From the beginning sentiments of the book, I could tell this was a novel for me. Almost all Indians are raised with the assumption that to carry on the traditions of the household are best, and that all individual pursuits need be suppressed. I thus immediately was able to realize that this was a novel of dashed dreams and forced conformity – and the struggle, of course, when humans who are placed in such a precarious position, resist. This is not Jane Eyre, not is it Wuthering Heights. It is a book with a structure, purpose, and flavour – yes, that strange little pull that presses itself against the tongue – of its own.

The bravery of the book has been aptly discussed in many of the other reviews. It is the story of Helen Graham, a widow who has moved into a nearby mansion, and is proudly living alone. The first part of the novel is told through the first person narrative of Gilbert Markham, and the second part is told through Graham’s letter, detailing the destruction of her previous marriage. Bronte’s decision to tell her story by dividing it into a male and female perspective was a unique one. It creates the tension of a voyeur observing upon a woman with all the intent of the male gaze, only for the woman to be completely veiled, and with no intention of revealing her face. Without tropes, the novel slowly walks along the path of any other piece of romantic fiction. As if they were two flies orbiting around the same jar of honey, Markham and Graham orbit around each other, as friends, as strangers, and ultimately towards a shared destiny, and love.
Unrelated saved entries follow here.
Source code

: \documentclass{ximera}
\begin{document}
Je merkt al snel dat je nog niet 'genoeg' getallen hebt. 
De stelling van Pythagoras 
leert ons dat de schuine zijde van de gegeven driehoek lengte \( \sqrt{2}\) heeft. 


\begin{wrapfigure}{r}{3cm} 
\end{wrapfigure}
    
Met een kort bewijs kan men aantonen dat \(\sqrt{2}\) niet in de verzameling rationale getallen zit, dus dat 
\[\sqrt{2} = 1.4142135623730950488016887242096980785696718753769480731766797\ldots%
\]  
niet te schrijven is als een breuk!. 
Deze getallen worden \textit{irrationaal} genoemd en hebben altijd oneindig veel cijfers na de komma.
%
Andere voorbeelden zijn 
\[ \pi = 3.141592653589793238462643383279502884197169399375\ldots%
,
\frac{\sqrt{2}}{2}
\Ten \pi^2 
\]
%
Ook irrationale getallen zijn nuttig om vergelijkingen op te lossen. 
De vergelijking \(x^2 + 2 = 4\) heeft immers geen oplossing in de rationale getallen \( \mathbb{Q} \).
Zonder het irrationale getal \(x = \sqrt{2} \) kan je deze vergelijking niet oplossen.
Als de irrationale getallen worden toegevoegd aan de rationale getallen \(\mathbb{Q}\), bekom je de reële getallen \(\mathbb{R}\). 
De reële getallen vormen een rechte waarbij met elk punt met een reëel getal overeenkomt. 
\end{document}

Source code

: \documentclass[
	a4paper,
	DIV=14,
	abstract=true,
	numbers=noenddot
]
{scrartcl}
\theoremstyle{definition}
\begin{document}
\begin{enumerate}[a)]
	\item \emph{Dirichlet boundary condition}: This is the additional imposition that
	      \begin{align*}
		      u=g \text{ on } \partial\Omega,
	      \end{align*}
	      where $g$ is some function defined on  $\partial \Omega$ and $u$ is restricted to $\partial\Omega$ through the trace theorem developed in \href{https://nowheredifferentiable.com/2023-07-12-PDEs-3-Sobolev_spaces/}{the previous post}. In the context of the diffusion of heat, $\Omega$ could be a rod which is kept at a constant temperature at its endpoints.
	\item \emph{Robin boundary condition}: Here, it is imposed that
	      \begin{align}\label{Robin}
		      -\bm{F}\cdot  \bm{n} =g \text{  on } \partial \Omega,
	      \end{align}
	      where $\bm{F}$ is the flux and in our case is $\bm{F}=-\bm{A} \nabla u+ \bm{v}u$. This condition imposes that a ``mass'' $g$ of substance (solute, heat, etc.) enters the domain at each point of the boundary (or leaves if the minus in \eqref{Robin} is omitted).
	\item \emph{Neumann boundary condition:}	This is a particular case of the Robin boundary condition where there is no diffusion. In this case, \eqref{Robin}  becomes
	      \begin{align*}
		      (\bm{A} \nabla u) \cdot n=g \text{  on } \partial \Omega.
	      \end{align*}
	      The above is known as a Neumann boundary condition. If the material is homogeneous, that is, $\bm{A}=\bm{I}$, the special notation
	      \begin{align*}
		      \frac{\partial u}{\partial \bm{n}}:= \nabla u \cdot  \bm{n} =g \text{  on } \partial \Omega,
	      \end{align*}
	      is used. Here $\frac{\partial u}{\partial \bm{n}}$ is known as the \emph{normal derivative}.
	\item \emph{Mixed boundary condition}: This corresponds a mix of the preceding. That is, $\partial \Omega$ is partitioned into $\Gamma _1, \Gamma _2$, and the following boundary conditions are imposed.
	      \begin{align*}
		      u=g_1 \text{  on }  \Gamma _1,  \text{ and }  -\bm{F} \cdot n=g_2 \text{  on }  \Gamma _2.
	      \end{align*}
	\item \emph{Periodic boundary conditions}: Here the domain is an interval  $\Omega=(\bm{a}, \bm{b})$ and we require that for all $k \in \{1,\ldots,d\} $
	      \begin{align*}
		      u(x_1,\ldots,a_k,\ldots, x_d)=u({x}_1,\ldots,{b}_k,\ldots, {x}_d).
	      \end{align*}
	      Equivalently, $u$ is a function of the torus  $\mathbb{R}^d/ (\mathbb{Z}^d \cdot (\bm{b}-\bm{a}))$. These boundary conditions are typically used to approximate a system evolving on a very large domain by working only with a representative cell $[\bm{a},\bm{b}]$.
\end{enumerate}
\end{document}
One thing I truly appreciated about the book was how Brontë is good at sketching characters in short strokes. Her description of the pastor made him come alive within one sentence, namely about his health.

“He had a laudable care for his own bodily health—kept very early hours, regularly took a walk before breakfast, was vastly particular about warm and dry clothing, had never been known to preach a sermon without previously swallowing a raw egg—albeit he was gifted with good lungs and a powerful voice,—and was, generally, extremely particular about what he ate and drank, though by no means abstemious, and having a mode of dietary peculiar to himself,—being a great despiser of tea and such slops, and a patron of malt liquors, bacon and eggs, ham, hung beef, and other strong meats, which agreed well enough with his digestive organs, and therefore were maintained by him to be good and wholesome for everybody, and confidently recommended to the most delicate convalescents or dyspeptics, who, if they failed to derive the promised benefit from his prescriptions, were told it was because they had not persevered, and if they complained of inconvenient results therefrom, were assured it was all fancy.”

I have never read of a character being humanized through his eating of eggs. Her talent to make people matter in a small space is something that I don’t believe is as present in the other Bronte sister’s work, and thus gives her prose anå edge. She is not as good on the sentence level as Emily, and she does not structure a book in a unique way like Charlotte, but she knows her milieu, and she needs little of drama to make them come alive. There is a spell on the page, and it needs little to be enhanced.